**EXERCISE INSTRUCTIONS**
Could you copy every line of the data that contains "routes"?
=== Begin Enclosure ===
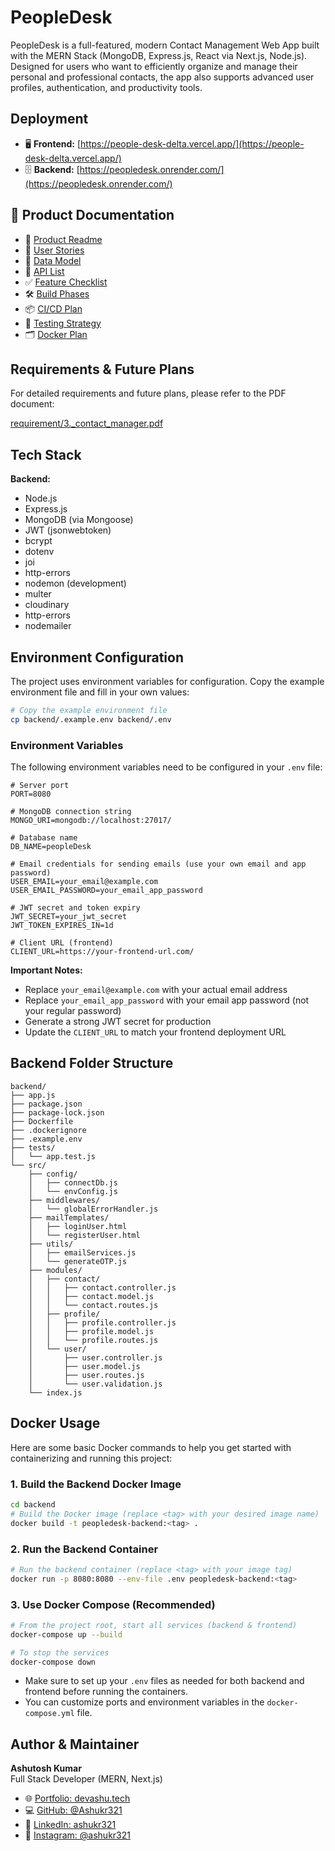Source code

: # PeopleDesk

PeopleDesk is a full-featured, modern Contact Management Web App built with the MERN Stack (MongoDB, Express.js, React via Next.js, Node.js). Designed for users who want to efficiently organize and manage their personal and professional contacts, the app also supports advanced user profiles, authentication, and productivity tools.

## Deployment

- 🖥️ **Frontend:** [https://people-desk-delta.vercel.app/](https://people-desk-delta.vercel.app/)
- 🗄️ **Backend:** [https://peopledesk.onrender.com/](https://peopledesk.onrender.com/)


## 📁 Product Documentation

- 📄 [Product Readme](./product_requirements/readme_for_product.md)
- 📝 [User Stories](./product_requirements/user_stories.md)
- 🧱 [Data Model](./product_requirements/data_model.md)
- 🔗 [API List](./product_requirements/api_list.md)
- ✅ [Feature Checklist](./product_requirements/feature_checklist.md)
- 🛠️ [Build Phases](./product_requirements/build_phases.md)
- 📦 [CI/CD Plan](./product_requirements/ci_cd_plan.md)
- 🧪 [Testing Strategy](./product_requirements/testing_strategy.md) <!-- TODO: Add this file if not present -->
- 🗂️ [Docker Plan](./product_requirements/docker_plan.md)



## Requirements & Future Plans
For detailed requirements and future plans, please refer to the PDF document:

[requirement/3._contact_manager.pdf](requirement/3._contact_manager.pdf)

## Tech Stack


**Backend:**
- Node.js
- Express.js
- MongoDB (via Mongoose)
- JWT (jsonwebtoken)
- bcrypt
- dotenv
- joi
- http-errors
- nodemon (development)
- multer
- cloudinary
- http-errors
- nodemailer 

## Environment Configuration

The project uses environment variables for configuration. Copy the example environment file and fill in your own values:

```bash
# Copy the example environment file
cp backend/.example.env backend/.env
```

### Environment Variables

The following environment variables need to be configured in your `.env` file:

```env
# Server port
PORT=8080

# MongoDB connection string
MONGO_URI=mongodb://localhost:27017/

# Database name
DB_NAME=peopleDesk

# Email credentials for sending emails (use your own email and app password)
USER_EMAIL=your_email@example.com
USER_EMAIL_PASSWORD=your_email_app_password

# JWT secret and token expiry
JWT_SECRET=your_jwt_secret
JWT_TOKEN_EXPIRES_IN=1d

# Client URL (frontend)
CLIENT_URL=https://your-frontend-url.com/
```

**Important Notes:**
- Replace `your_email@example.com` with your actual email address
- Replace `your_email_app_password` with your email app password (not your regular password)
- Generate a strong JWT secret for production
- Update the `CLIENT_URL` to match your frontend deployment URL


## Backend Folder Structure

```
backend/
├── app.js
├── package.json
├── package-lock.json
├── Dockerfile
├── .dockerignore
├── .example.env
├── tests/
│   └── app.test.js
└── src/
    ├── config/
    │   ├── connectDb.js
    │   └── envConfig.js
    ├── middlewares/
    │   └── globalErrorHandler.js
    ├── mailTemplates/
    │   ├── loginUser.html
    │   └── registerUser.html
    ├── utils/
    │   ├── emailServices.js
    │   └── generateOTP.js
    ├── modules/
    │   ├── contact/
    │   │   ├── contact.controller.js
    │   │   ├── contact.model.js
    │   │   └── contact.routes.js
    │   ├── profile/
    │   │   ├── profile.controller.js
    │   │   ├── profile.model.js
    │   │   └── profile.routes.js
    │   └── user/
    │       ├── user.controller.js
    │       ├── user.model.js
    │       ├── user.routes.js
    │       └── user.validation.js
    └── index.js
```

## Docker Usage

Here are some basic Docker commands to help you get started with containerizing and running this project:

### 1. Build the Backend Docker Image
```bash
cd backend
# Build the Docker image (replace <tag> with your desired image name)
docker build -t peopledesk-backend:<tag> .
```

### 2. Run the Backend Container
```bash
# Run the backend container (replace <tag> with your image tag)
docker run -p 8080:8080 --env-file .env peopledesk-backend:<tag>
```

### 3. Use Docker Compose (Recommended)
```bash
# From the project root, start all services (backend & frontend)
docker-compose up --build

# To stop the services
docker-compose down
```

- Make sure to set up your `.env` files as needed for both backend and frontend before running the containers.
- You can customize ports and environment variables in the `docker-compose.yml` file.

## Author & Maintainer

**Ashutosh Kumar**  
Full Stack Developer (MERN, Next.js)  

- 🌐 [Portfolio: devashu.tech](https://devashu.tech)
- 💻 [GitHub: @Ashukr321](https://github.com/Ashukr321)
- 🔗 [LinkedIn: ashukr321](https://www.linkedin.com/in/ashukr321/)
- 📸 [Instagram: @ashukr321](https://instagram.com/ashukr321)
=== End Enclosure ===
**EXERCISE ANSWER**
    │   │   └── contact.routes.js
    │   │   └── profile.routes.js
    │       ├── user.routes.js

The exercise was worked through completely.